Dari pengalaman Indonesia menangani para pengungsi Rohingya, teridentifikasi kebaikan Indonesia yang memberikan penampungan sementara malah banyak dimanfaatkan oleh jaringan penyelundup manusia. Jaringan penjahat itu mencari keuntungan finansial dari para pengungsi tanpa peduli risiko tinggi yang dihadapi oleh para pengungsi Rohingya, khususnya kelompok rentan seperti perempuan dan anak-anak.“Bahkan, banyak di antara mereka teridentifikasi korban tindak pidana perdagangan orang,” kata Iqbal.
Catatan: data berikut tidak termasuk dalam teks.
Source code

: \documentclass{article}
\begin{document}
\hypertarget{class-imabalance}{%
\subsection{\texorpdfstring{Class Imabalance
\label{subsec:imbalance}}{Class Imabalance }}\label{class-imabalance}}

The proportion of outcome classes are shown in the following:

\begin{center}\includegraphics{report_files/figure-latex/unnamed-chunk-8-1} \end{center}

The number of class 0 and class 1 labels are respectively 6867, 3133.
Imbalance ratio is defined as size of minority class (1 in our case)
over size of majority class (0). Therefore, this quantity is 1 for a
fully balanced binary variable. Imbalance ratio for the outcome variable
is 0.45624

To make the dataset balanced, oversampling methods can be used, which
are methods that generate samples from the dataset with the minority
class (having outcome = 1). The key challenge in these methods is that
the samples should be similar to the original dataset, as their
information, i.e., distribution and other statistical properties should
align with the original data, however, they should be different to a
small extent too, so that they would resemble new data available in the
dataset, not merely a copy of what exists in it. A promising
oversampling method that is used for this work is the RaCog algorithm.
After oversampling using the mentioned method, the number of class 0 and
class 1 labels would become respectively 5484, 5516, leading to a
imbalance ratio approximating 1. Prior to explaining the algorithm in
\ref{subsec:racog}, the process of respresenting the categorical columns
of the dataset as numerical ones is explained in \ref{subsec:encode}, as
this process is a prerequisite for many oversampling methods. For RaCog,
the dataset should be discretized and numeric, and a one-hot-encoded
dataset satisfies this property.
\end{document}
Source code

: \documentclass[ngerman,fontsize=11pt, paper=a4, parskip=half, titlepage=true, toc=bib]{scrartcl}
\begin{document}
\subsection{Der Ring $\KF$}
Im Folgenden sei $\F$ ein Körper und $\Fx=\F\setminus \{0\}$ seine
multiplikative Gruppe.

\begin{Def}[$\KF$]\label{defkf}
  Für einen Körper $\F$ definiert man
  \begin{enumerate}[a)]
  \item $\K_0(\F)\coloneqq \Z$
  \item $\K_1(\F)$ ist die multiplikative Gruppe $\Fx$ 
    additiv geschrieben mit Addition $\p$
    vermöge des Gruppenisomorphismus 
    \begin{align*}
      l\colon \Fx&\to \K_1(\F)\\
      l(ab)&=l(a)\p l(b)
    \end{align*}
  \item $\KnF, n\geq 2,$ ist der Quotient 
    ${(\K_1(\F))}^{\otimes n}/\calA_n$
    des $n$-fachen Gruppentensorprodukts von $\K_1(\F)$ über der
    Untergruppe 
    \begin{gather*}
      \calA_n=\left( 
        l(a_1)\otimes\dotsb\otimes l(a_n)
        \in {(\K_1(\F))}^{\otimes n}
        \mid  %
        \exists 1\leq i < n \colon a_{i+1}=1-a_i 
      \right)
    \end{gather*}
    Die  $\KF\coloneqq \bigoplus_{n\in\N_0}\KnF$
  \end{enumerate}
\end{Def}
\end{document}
Sebelumnya, sebuah perahu besar yang membawa 196 imigran Rohingya mendarat di bibir Pantai Kemukiman Kalee, Kabupaten Pidie, Provinsi Aceh, pada Rabu sekitar pukul 11.30 WIB. Dengan kehadiran para pengungsi yang terdampar tersebut, Pemerintah Kabupaten Pidie saat ini menampung sebanyak 335 pengungsi Rohingya sejak akhir 2022. Setelah itu, satu unit kapal kayu yang ditumpangi oleh sekitar 200 orang imigran Rohingya mencoba memasuki kawasan perairan Aceh, pada Kamis dini hari. Namun, masyarakat setempat menolak kehadiran mereka dan menarik kapal itu kembali ke arah tengah laut berjarak 50 meter dari bibir pantai.